AIM OF THE EXERCISE:
Every line with "average" in it must be copied from the data.

ENTRIES SHOWN:
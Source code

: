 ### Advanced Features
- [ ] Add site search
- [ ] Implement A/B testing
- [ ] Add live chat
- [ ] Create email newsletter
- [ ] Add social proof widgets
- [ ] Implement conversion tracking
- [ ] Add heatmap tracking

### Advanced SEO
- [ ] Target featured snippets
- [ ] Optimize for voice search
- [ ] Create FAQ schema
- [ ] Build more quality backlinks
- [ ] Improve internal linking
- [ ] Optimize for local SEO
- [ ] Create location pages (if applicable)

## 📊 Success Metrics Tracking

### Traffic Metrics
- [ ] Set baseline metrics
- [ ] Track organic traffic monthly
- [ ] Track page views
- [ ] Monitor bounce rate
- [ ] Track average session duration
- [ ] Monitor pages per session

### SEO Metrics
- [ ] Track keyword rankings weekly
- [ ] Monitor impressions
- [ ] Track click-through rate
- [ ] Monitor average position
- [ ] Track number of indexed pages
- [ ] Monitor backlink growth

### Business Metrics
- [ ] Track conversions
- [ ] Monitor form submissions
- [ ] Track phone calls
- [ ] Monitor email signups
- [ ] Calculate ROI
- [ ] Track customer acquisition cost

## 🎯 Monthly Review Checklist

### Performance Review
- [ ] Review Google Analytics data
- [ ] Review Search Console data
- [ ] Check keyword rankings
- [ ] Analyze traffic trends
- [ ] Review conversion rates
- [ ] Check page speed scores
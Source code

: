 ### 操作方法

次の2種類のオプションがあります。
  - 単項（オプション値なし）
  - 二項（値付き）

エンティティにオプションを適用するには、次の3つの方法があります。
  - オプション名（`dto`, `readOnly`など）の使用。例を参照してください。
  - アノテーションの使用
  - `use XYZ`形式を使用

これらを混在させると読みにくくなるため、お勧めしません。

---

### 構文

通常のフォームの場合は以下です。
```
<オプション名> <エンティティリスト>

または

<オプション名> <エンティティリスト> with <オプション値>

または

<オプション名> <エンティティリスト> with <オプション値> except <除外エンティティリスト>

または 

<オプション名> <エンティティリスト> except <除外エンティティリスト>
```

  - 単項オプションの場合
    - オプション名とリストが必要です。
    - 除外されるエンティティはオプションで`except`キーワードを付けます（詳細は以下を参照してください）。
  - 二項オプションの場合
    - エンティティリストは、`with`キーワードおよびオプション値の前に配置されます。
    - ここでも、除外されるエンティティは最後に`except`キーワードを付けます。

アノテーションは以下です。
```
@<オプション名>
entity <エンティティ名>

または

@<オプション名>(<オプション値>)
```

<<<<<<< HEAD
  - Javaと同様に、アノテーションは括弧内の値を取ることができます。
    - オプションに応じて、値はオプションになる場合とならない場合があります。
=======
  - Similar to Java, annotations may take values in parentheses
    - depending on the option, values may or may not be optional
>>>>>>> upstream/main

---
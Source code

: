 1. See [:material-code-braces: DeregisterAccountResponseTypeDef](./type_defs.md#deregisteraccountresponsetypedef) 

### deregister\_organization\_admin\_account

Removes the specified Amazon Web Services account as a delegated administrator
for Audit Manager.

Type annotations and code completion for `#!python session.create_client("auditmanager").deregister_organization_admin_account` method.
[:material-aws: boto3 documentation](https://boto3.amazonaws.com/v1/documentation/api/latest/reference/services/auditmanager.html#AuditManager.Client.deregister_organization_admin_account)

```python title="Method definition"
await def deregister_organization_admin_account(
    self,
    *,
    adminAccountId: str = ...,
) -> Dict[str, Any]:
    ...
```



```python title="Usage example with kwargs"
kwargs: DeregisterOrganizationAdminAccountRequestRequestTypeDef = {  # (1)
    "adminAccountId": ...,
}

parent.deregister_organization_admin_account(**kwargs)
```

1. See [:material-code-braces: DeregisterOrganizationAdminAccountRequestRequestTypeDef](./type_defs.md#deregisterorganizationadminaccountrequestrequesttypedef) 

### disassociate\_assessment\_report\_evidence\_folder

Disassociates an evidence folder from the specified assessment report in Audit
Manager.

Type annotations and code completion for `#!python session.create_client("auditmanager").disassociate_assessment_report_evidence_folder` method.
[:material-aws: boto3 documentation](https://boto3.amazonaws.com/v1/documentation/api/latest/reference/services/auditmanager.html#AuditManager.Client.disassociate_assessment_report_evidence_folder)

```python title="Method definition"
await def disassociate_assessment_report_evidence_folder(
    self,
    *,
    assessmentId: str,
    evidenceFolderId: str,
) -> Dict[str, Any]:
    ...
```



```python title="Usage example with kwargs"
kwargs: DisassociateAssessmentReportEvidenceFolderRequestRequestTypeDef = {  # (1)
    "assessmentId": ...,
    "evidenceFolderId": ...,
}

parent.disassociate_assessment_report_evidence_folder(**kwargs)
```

RESULT OF THIS EXERCISE:
- [ ] Track average session duration
- [ ] Monitor average position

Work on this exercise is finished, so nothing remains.